(Entries provided begins)

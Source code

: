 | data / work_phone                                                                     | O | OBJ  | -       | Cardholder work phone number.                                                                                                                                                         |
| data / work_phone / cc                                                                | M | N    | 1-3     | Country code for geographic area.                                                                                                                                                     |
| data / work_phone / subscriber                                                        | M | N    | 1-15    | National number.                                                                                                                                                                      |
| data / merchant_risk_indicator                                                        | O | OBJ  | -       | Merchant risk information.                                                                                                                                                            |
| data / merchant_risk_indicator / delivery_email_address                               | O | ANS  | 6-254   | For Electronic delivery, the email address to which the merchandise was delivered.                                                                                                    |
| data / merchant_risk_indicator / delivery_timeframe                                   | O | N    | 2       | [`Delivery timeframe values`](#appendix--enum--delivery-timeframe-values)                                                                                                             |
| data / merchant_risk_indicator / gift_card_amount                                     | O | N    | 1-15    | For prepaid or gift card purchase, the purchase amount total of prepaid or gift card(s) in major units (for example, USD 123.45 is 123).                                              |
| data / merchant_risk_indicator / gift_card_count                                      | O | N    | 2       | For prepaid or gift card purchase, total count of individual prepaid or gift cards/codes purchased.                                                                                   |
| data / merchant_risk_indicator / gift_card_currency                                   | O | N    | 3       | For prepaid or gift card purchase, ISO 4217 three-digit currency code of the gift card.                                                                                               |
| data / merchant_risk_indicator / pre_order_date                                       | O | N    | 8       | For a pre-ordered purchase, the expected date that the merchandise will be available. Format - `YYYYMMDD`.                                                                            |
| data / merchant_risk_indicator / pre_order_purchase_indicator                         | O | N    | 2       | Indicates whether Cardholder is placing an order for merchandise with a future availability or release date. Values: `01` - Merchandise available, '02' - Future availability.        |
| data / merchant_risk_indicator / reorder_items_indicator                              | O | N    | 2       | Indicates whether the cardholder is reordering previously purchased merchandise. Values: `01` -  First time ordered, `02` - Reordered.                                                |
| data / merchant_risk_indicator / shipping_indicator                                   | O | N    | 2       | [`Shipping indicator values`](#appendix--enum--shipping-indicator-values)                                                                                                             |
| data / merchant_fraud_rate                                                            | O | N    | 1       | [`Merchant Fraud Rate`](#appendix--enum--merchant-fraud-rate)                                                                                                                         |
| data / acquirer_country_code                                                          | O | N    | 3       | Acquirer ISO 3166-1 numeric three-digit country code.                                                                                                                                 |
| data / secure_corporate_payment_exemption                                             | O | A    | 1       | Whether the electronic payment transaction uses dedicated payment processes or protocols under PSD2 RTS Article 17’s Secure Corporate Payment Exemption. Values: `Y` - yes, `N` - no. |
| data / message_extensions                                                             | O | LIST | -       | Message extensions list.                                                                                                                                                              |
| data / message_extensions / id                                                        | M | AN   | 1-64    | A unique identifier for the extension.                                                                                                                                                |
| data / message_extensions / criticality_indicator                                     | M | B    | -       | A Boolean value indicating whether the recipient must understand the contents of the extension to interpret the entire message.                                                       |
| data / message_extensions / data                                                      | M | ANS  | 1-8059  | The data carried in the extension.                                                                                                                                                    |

(Entries provided ends)

*Your goal*:
Your response should consist of the records, printed exactly.

*Worked solution*:
Source code

: | data / work_phone                                                                     | O | OBJ  | -       | Cardholder work phone number.                                                                                                                                                         |
| data / work_phone / cc                                                                | M | N    | 1-3     | Country code for geographic area.                                                                                                                                                     |
| data / work_phone / subscriber                                                        | M | N    | 1-15    | National number.                                                                                                                                                                      |
| data / merchant_risk_indicator                                                        | O | OBJ  | -       | Merchant risk information.                                                                                                                                                            |
| data / merchant_risk_indicator / delivery_email_address                               | O | ANS  | 6-254   | For Electronic delivery, the email address to which the merchandise was delivered.                                                                                                    |
| data / merchant_risk_indicator / delivery_timeframe                                   | O | N    | 2       | [`Delivery timeframe values`](#appendix--enum--delivery-timeframe-values)                                                                                                             |
| data / merchant_risk_indicator / gift_card_amount                                     | O | N    | 1-15    | For prepaid or gift card purchase, the purchase amount total of prepaid or gift card(s) in major units (for example, USD 123.45 is 123).                                              |
| data / merchant_risk_indicator / gift_card_count                                      | O | N    | 2       | For prepaid or gift card purchase, total count of individual prepaid or gift cards/codes purchased.                                                                                   |
| data / merchant_risk_indicator / gift_card_currency                                   | O | N    | 3       | For prepaid or gift card purchase, ISO 4217 three-digit currency code of the gift card.                                                                                               |
| data / merchant_risk_indicator / pre_order_date                                       | O | N    | 8       | For a pre-ordered purchase, the expected date that the merchandise will be available. Format - `YYYYMMDD`.                                                                            |
| data / merchant_risk_indicator / pre_order_purchase_indicator                         | O | N    | 2       | Indicates whether Cardholder is placing an order for merchandise with a future availability or release date. Values: `01` - Merchandise available, '02' - Future availability.        |
| data / merchant_risk_indicator / reorder_items_indicator                              | O | N    | 2       | Indicates whether the cardholder is reordering previously purchased merchandise. Values: `01` -  First time ordered, `02` - Reordered.                                                |
| data / merchant_risk_indicator / shipping_indicator                                   | O | N    | 2       | [`Shipping indicator values`](#appendix--enum--shipping-indicator-values)                                                                                                             |
| data / merchant_fraud_rate                                                            | O | N    | 1       | [`Merchant Fraud Rate`](#appendix--enum--merchant-fraud-rate)                                                                                                                         |
| data / acquirer_country_code                                                          | O | N    | 3       | Acquirer ISO 3166-1 numeric three-digit country code.                                                                                                                                 |
| data / secure_corporate_payment_exemption                                             | O | A    | 1       | Whether the electronic payment transaction uses dedicated payment processes or protocols under PSD2 RTS Article 17’s Secure Corporate Payment Exemption. Values: `Y` - yes, `N` - no. |
| data / message_extensions                                                             | O | LIST | -       | Message extensions list.                                                                                                                                                              |
| data / message_extensions / id                                                        | M | AN   | 1-64    | A unique identifier for the extension.                                                                                                                                                |
| data / message_extensions / criticality_indicator                                     | M | B    | -       | A Boolean value indicating whether the recipient must understand the contents of the extension to interpret the entire message.                                                       |
| data / message_extensions / data                                                      | M | ANS  | 1-8059  | The data carried in the extension.                                                                                                                                                    |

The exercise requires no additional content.